A good deal of that stems from a misunderstanding about what cloning means, Bowman and Silver say. People tend to imagine science-fiction accounts of genetically superior, cloned armies and ego maniacs creating exact replicas of themselves.
"Scientists can not recreate a person," Silver says.
A clone would share the genetic material of its parent, but it wouldn't be the same person. Grieving parents, for example, couldn't re-create a deceased child's looks and personality. The clone would have major differences.
"It probably wouldn't be as disturbing to people as many people think it may be," said Bowman.
Clones, both say, already exist in nature. Just look at identical twins, who look the same but act differently.
A clone "would be just like a later born identical twin," said Silver. Many people might not even realize someone is a clone, as they would be at a different age than the original.
Ethical concerns remain
But, even the true definition of cloning presents potential problems for public acceptance.

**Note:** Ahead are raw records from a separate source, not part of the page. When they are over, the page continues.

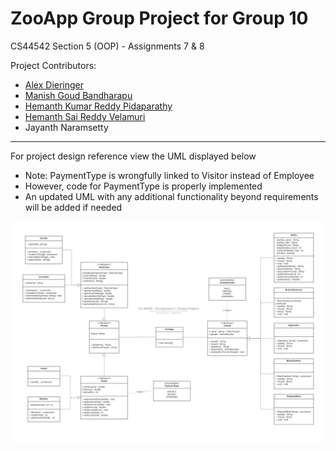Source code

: # ZooApp Group Project for Group 10

CS44542 Section 5 (OOP) - Assignments 7 & 8

Project Contributors:
 - [Alex Dieringer](https://github.com/Dierale)
 - [Manish Goud Bandharapu](https://github.com/919610362)
 - [Hemanth Kumar Reddy Pidaparathy](https://github.com/Hemanthkumarreddy)
 - [Hemanth Sai Reddy Velamuri](https://github.com/hemanthsaireddyvelamuri)
 - Jayanth Naramsetty

---

For project design reference view the UML displayed below
 - Note: PaymentType is wrongfully linked to Visitor instead of Employee
 - However, code for PaymentType is properly implemented
 - An updated UML with any additional functionality beyond requirements will be added if needed

![UML Diagram](UML_REFERENCE.png)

One of the main tenets of medicine is to do no harm, but cloning could harm the babies created, says Bowman. Animal clones have experienced secondary effects such as deformities, premature birth and arthritis, he said.
There could be undue pressure on clones created to look like deceased family members to be similar to those people, Bowman says, which "could create a very disturbing and destructive psychology."
The main reason not to clone a human is that "it doesn't overcome any medical problem at the moment," Silver says.
Before the success of in-vitro fertilization, human cloning remained a potential solution to infertility. Now, he says, infertile couples have enough other options.
For all these reasons, most scientists have agreed not to pursue human cloning, and many governments, including Canada, have banned it.
Potential 'publicity' stunt
But, since the technology exists, it's likely someone, somewhere will one day attempt to clone a human, Silver says.
Unless any of the ethical concerns around the issue change, Silver imagines a scientist's sole motivation would be for the fame of being the first person to do it.
"I don't think the public would take kindly to it, but it certainly would generate a lot of publicity."
Whether that will be Boyalife or another group of scientists remains to be seen.